#### Prompt:
Begin at the line containing "## 3 ColBERT的可复现性" in the entries below and end at the line containing "### 3.1 上下文后期交互"; transcribe that range exactly and nothing outside it.
---------------
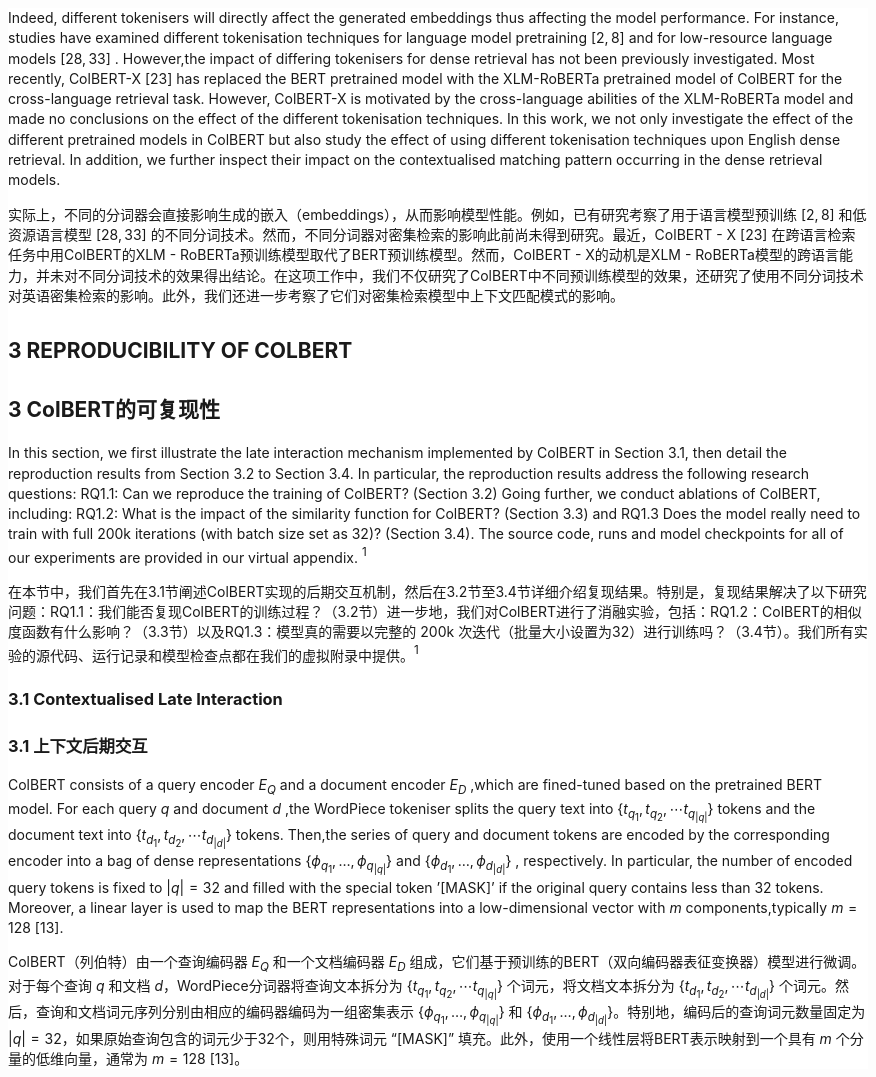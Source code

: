 Indeed, different tokenisers will directly affect the generated embeddings thus affecting the model performance. For instance, studies have examined different tokenisation techniques for language model pretraining $\left\lbrack  {2,8}\right\rbrack$ and for low-resource language models $\left\lbrack  {{28},{33}}\right\rbrack$ . However,the impact of differing tokenisers for dense retrieval has not been previously investigated. Most recently, ColBERT-X [23] has replaced the BERT pretrained model with the XLM-RoBERTa pretrained model of ColBERT for the cross-language retrieval task. However, ColBERT-X is motivated by the cross-language abilities of the XLM-RoBERTa model and made no conclusions on the effect of the different tokenisation techniques. In this work, we not only investigate the effect of the different pretrained models in ColBERT but also study the effect of using different tokenisation techniques upon English dense retrieval. In addition, we further inspect their impact on the contextualised matching pattern occurring in the dense retrieval models.

实际上，不同的分词器会直接影响生成的嵌入（embeddings），从而影响模型性能。例如，已有研究考察了用于语言模型预训练 $\left\lbrack  {2,8}\right\rbrack$ 和低资源语言模型 $\left\lbrack  {{28},{33}}\right\rbrack$ 的不同分词技术。然而，不同分词器对密集检索的影响此前尚未得到研究。最近，ColBERT - X [23] 在跨语言检索任务中用ColBERT的XLM - RoBERTa预训练模型取代了BERT预训练模型。然而，ColBERT - X的动机是XLM - RoBERTa模型的跨语言能力，并未对不同分词技术的效果得出结论。在这项工作中，我们不仅研究了ColBERT中不同预训练模型的效果，还研究了使用不同分词技术对英语密集检索的影响。此外，我们还进一步考察了它们对密集检索模型中上下文匹配模式的影响。

## 3 REPRODUCIBILITY OF COLBERT

## 3 ColBERT的可复现性

In this section, we first illustrate the late interaction mechanism implemented by ColBERT in Section 3.1, then detail the reproduction results from Section 3.2 to Section 3.4. In particular, the reproduction results address the following research questions: RQ1.1: Can we reproduce the training of ColBERT? (Section 3.2) Going further, we conduct ablations of ColBERT, including: RQ1.2: What is the impact of the similarity function for ColBERT? (Section 3.3) and RQ1.3 Does the model really need to train with full ${200}\mathrm{k}$ iterations (with batch size set as 32)? (Section 3.4). The source code, runs and model checkpoints for all of our experiments are provided in our virtual appendix. ${}^{1}$

在本节中，我们首先在3.1节阐述ColBERT实现的后期交互机制，然后在3.2节至3.4节详细介绍复现结果。特别是，复现结果解决了以下研究问题：RQ1.1：我们能否复现ColBERT的训练过程？（3.2节）进一步地，我们对ColBERT进行了消融实验，包括：RQ1.2：ColBERT的相似度函数有什么影响？（3.3节）以及RQ1.3：模型真的需要以完整的 ${200}\mathrm{k}$ 次迭代（批量大小设置为32）进行训练吗？（3.4节）。我们所有实验的源代码、运行记录和模型检查点都在我们的虚拟附录中提供。${}^{1}$

### 3.1 Contextualised Late Interaction

### 3.1 上下文后期交互

ColBERT consists of a query encoder ${E}_{Q}$ and a document encoder ${E}_{D}$ ,which are fined-tuned based on the pretrained BERT model. For each query $q$ and document $d$ ,the WordPiece tokeniser splits the query text into $\left\{  {{t}_{{q}_{1}},{t}_{{q}_{2}},\cdots {t}_{{q}_{\left| q\right| }}}\right\}$ tokens and the document text into $\left\{  {{t}_{{d}_{1}},{t}_{{d}_{2}},\cdots {t}_{{d}_{\left| d\right| }}}\right\}$ tokens. Then,the series of query and document tokens are encoded by the corresponding encoder into a bag of dense representations $\left\{  {{\phi }_{{q}_{1}},\ldots ,{\phi }_{{q}_{\left| q\right| }}}\right\}$ and $\left\{  {{\phi }_{{d}_{1}},\ldots ,{\phi }_{{d}_{\left| d\right| }}}\right\}$ , respectively. In particular, the number of encoded query tokens is fixed to $\left| q\right|  = {32}$ and filled with the special token ’[MASK]’ if the original query contains less than 32 tokens. Moreover, a linear layer is used to map the BERT representations into a low-dimensional vector with $m$ components,typically $m = {128}$ [13].

ColBERT（列伯特）由一个查询编码器 ${E}_{Q}$ 和一个文档编码器 ${E}_{D}$ 组成，它们基于预训练的BERT（双向编码器表征变换器）模型进行微调。对于每个查询 $q$ 和文档 $d$，WordPiece分词器将查询文本拆分为 $\left\{  {{t}_{{q}_{1}},{t}_{{q}_{2}},\cdots {t}_{{q}_{\left| q\right| }}}\right\}$ 个词元，将文档文本拆分为 $\left\{  {{t}_{{d}_{1}},{t}_{{d}_{2}},\cdots {t}_{{d}_{\left| d\right| }}}\right\}$ 个词元。然后，查询和文档词元序列分别由相应的编码器编码为一组密集表示 $\left\{  {{\phi }_{{q}_{1}},\ldots ,{\phi }_{{q}_{\left| q\right| }}}\right\}$ 和 $\left\{  {{\phi }_{{d}_{1}},\ldots ,{\phi }_{{d}_{\left| d\right| }}}\right\}$。特别地，编码后的查询词元数量固定为 $\left| q\right|  = {32}$，如果原始查询包含的词元少于32个，则用特殊词元 “[MASK]” 填充。此外，使用一个线性层将BERT表示映射到一个具有 $m$ 个分量的低维向量，通常为 $m = {128}$ [13]。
---------------
#### Response:
## 3 ColBERT的可复现性

In this section, we first illustrate the late interaction mechanism implemented by ColBERT in Section 3.1, then detail the reproduction results from Section 3.2 to Section 3.4. In particular, the reproduction results address the following research questions: RQ1.1: Can we reproduce the training of ColBERT? (Section 3.2) Going further, we conduct ablations of ColBERT, including: RQ1.2: What is the impact of the similarity function for ColBERT? (Section 3.3) and RQ1.3 Does the model really need to train with full ${200}\mathrm{k}$ iterations (with batch size set as 32)? (Section 3.4). The source code, runs and model checkpoints for all of our experiments are provided in our virtual appendix. ${}^{1}$

在本节中，我们首先在3.1节阐述ColBERT实现的后期交互机制，然后在3.2节至3.4节详细介绍复现结果。特别是，复现结果解决了以下研究问题：RQ1.1：我们能否复现ColBERT的训练过程？（3.2节）进一步地，我们对ColBERT进行了消融实验，包括：RQ1.2：ColBERT的相似度函数有什么影响？（3.3节）以及RQ1.3：模型真的需要以完整的 ${200}\mathrm{k}$ 次迭代（批量大小设置为32）进行训练吗？（3.4节）。我们所有实验的源代码、运行记录和模型检查点都在我们的虚拟附录中提供。${}^{1}$

### 3.1 Contextualised Late Interaction

### 3.1 上下文后期交互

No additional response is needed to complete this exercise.